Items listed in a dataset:
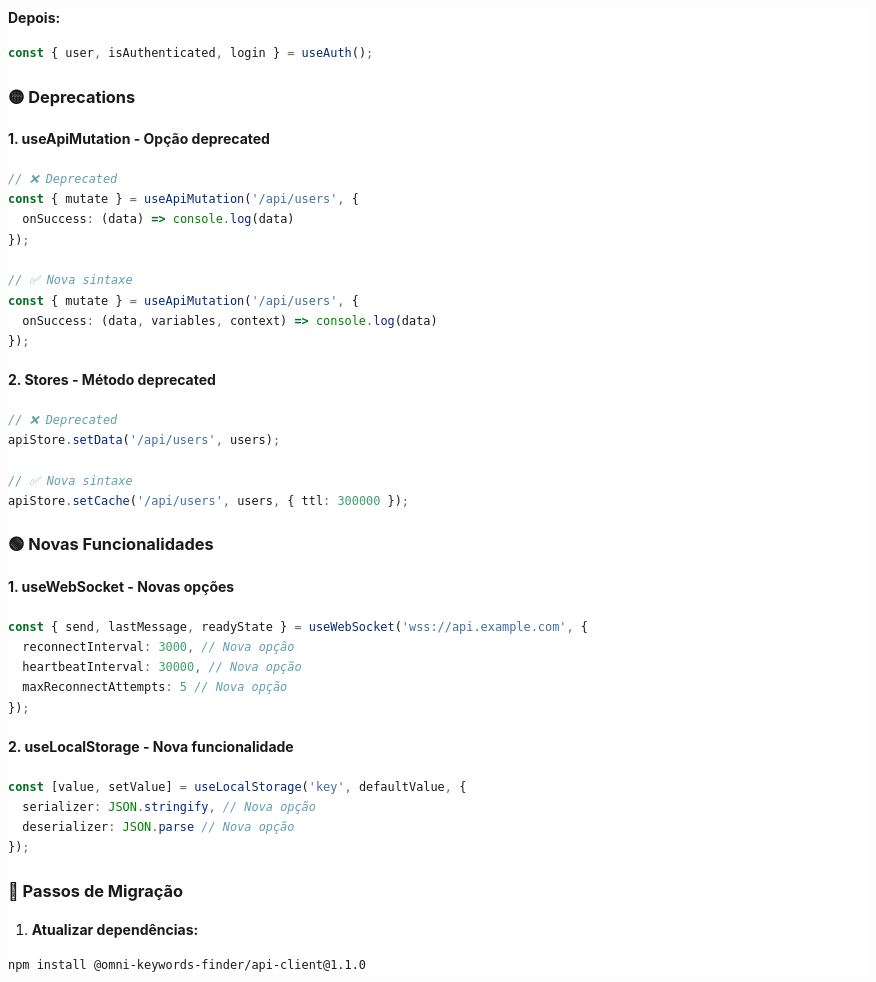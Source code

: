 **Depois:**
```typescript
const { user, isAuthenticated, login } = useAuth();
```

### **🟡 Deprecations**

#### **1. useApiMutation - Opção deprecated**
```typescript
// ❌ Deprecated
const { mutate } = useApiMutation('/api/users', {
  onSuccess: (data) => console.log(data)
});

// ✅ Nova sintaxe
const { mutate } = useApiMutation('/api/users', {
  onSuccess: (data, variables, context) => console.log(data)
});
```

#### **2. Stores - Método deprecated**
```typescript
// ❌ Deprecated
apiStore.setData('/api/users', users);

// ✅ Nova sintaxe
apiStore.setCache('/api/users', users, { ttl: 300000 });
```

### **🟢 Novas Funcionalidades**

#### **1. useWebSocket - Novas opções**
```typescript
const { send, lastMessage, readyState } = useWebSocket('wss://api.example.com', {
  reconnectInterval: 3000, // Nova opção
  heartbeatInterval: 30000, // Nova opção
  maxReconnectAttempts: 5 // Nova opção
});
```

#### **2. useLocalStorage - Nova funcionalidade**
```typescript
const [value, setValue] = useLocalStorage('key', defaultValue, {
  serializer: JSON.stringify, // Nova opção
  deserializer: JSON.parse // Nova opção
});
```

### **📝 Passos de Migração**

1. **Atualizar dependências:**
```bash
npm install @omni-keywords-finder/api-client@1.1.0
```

* * *

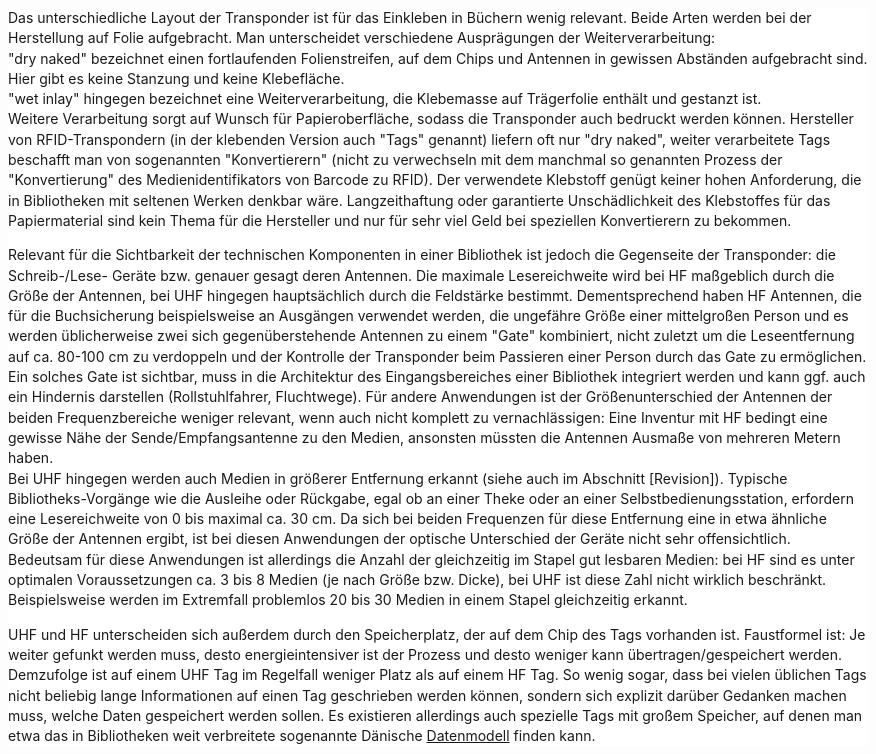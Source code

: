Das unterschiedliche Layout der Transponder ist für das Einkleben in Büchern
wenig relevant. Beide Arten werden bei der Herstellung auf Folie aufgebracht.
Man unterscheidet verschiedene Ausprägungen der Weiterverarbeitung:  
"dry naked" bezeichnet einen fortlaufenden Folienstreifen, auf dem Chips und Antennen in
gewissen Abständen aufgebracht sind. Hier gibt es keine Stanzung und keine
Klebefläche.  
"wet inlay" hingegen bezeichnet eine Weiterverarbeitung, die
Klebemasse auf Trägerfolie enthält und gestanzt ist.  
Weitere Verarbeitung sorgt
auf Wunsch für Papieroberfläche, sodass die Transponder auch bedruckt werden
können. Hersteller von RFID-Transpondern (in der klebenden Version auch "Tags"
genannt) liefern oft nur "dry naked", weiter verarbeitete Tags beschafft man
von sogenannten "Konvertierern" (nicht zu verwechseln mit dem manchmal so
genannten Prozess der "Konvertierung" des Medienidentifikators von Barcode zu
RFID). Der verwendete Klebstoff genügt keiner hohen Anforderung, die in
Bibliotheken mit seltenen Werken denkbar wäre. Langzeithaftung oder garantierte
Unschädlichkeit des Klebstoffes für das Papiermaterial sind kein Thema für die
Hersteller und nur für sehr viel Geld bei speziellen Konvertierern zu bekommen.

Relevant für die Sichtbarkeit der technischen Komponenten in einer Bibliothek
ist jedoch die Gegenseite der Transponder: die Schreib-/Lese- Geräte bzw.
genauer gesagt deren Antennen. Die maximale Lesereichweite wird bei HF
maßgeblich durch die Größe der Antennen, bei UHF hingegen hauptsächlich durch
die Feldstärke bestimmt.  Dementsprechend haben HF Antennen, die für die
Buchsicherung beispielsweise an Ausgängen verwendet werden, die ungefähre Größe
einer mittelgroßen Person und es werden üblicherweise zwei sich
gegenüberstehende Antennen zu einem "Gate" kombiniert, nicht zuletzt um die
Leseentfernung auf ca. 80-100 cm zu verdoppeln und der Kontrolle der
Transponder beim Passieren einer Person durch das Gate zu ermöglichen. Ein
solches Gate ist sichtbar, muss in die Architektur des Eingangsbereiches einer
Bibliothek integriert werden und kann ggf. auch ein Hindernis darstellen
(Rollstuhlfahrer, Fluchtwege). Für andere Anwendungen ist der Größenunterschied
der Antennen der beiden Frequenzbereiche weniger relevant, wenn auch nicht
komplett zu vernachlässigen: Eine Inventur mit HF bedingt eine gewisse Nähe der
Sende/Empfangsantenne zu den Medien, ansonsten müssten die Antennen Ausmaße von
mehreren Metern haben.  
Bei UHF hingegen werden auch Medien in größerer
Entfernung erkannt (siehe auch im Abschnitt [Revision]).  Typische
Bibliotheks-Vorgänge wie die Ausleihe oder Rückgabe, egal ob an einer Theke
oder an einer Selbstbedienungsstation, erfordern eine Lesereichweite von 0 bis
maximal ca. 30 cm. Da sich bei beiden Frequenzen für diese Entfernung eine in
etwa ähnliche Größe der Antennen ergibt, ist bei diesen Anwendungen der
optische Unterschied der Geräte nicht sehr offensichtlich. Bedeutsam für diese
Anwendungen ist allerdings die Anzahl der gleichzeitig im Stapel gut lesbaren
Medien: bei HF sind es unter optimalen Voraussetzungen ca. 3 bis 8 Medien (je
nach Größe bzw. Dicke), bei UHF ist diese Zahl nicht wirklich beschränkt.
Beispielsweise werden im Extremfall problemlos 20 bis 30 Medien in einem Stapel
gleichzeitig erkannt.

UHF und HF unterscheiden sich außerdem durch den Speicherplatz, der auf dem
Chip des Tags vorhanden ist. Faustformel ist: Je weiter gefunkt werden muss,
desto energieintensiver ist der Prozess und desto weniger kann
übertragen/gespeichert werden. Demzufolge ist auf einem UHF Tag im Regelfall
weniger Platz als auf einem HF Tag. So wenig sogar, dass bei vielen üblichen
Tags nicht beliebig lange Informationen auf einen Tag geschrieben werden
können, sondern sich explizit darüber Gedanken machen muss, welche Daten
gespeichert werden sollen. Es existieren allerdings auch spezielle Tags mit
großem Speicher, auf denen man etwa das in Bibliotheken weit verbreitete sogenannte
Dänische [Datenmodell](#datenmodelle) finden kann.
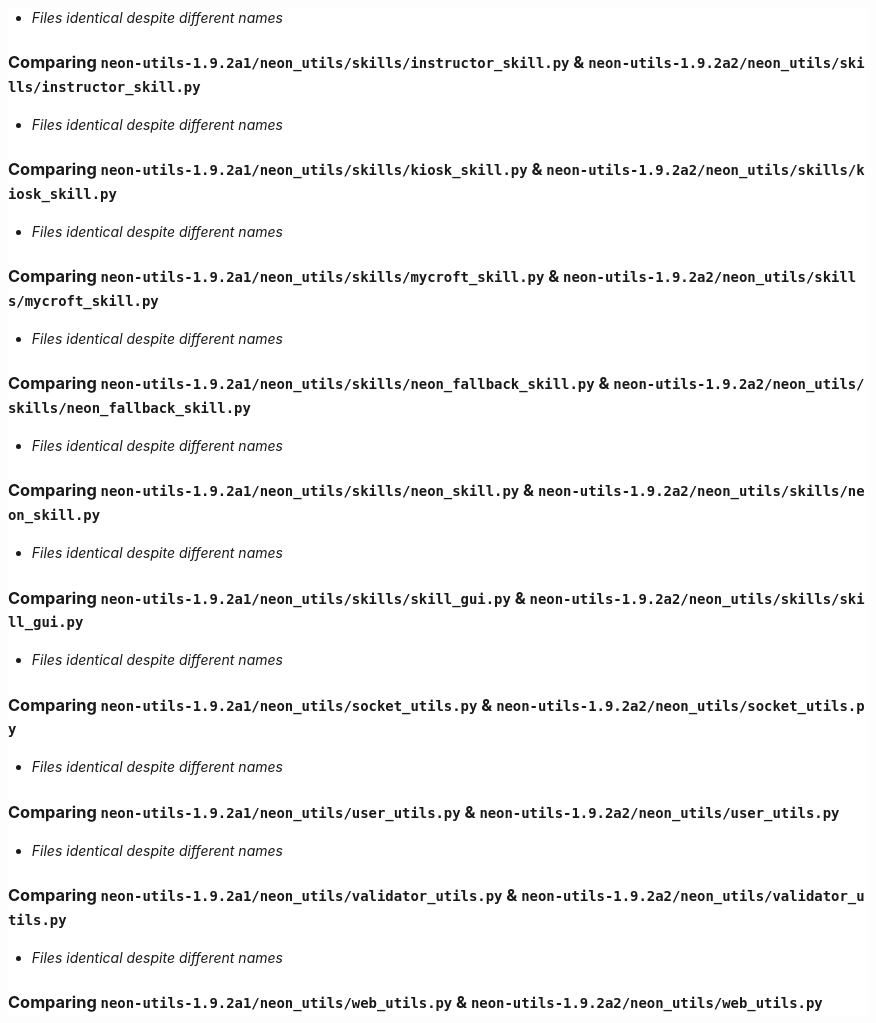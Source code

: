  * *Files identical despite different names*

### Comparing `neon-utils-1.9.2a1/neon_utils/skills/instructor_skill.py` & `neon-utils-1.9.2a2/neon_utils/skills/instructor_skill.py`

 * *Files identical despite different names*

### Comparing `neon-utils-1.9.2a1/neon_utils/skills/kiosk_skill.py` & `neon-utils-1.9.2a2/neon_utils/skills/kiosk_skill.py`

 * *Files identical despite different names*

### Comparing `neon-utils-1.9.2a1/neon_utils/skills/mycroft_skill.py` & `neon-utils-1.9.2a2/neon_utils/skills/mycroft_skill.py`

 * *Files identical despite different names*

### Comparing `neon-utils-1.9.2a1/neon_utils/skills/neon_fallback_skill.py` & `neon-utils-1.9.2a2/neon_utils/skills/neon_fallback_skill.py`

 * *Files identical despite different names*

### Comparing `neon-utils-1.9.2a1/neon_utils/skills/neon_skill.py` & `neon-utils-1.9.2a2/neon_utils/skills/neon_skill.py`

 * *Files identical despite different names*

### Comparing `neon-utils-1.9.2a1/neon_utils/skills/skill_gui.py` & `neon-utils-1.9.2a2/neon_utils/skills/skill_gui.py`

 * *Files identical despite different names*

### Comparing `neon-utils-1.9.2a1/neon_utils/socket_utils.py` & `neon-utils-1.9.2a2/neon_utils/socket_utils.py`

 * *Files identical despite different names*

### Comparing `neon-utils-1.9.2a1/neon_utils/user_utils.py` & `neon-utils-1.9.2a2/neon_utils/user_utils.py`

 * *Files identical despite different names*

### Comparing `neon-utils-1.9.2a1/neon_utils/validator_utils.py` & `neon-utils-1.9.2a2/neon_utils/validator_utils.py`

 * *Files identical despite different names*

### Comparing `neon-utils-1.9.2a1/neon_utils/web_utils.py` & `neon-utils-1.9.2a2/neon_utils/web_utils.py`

---

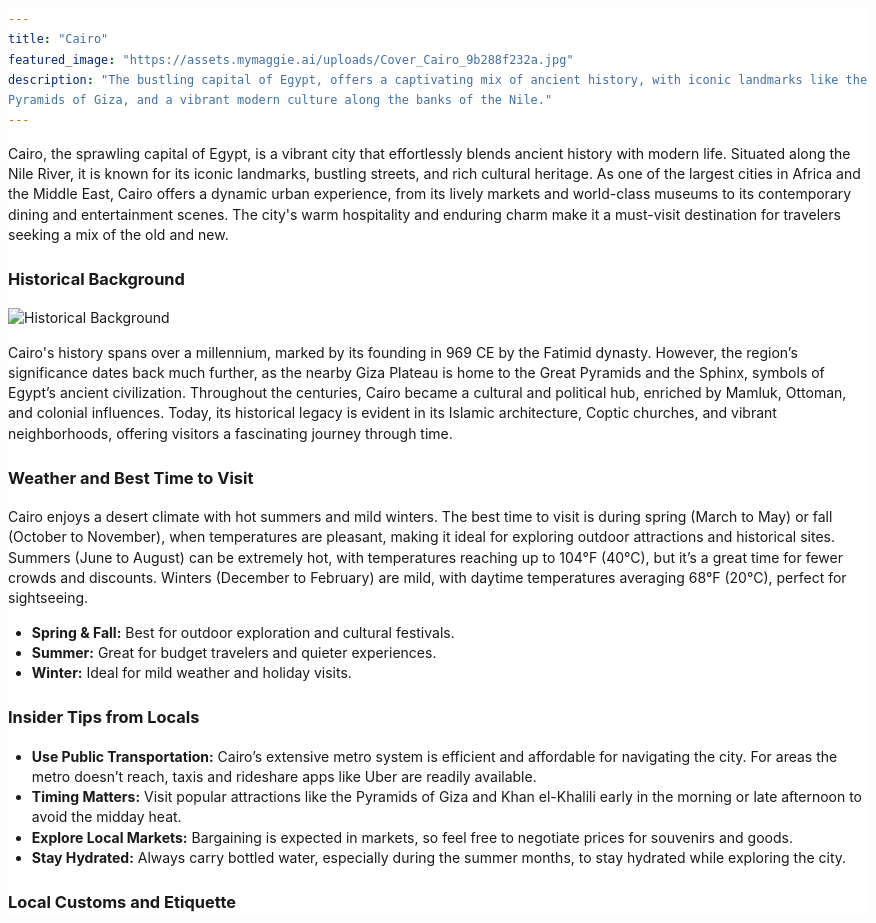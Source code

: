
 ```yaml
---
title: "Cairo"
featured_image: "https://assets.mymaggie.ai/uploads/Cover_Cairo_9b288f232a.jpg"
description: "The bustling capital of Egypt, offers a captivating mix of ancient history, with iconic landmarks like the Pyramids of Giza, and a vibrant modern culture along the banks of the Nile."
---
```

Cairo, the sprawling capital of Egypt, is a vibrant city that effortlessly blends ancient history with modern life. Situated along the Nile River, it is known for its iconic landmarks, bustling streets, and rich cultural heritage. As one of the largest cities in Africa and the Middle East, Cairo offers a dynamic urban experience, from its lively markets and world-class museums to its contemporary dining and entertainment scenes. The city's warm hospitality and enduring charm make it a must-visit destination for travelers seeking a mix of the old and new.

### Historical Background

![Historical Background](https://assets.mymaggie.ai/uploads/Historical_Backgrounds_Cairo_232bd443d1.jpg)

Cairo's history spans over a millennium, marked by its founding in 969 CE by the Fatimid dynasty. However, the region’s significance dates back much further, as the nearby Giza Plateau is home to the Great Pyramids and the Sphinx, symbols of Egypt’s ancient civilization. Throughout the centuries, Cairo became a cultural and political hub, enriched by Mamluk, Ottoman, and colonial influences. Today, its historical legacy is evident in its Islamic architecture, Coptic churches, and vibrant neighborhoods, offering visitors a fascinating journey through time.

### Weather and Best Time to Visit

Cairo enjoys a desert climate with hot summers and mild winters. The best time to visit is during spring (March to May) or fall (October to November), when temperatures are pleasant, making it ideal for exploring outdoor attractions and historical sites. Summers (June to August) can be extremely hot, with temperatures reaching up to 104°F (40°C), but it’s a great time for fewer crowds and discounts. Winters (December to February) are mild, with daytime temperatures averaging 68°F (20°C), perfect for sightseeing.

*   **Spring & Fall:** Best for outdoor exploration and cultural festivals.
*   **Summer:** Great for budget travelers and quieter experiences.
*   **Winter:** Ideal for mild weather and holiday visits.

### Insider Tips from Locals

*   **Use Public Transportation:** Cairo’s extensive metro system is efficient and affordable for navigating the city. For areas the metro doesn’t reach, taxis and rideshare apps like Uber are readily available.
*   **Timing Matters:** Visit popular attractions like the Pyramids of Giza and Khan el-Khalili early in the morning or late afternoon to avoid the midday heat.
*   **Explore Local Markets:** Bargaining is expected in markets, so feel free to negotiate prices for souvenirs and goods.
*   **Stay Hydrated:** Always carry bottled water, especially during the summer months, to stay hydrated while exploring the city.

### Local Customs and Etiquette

### ACTIVITY
The lines to return are those in the entries above that include "Gate".

### EXPECTED ANSWER
gegenüberstehende Antennen zu einem "Gate" kombiniert, nicht zuletzt um die
Transponder beim Passieren einer Person durch das Gate zu ermöglichen. Ein
solches Gate ist sichtbar, muss in die Architektur des Eingangsbereiches einer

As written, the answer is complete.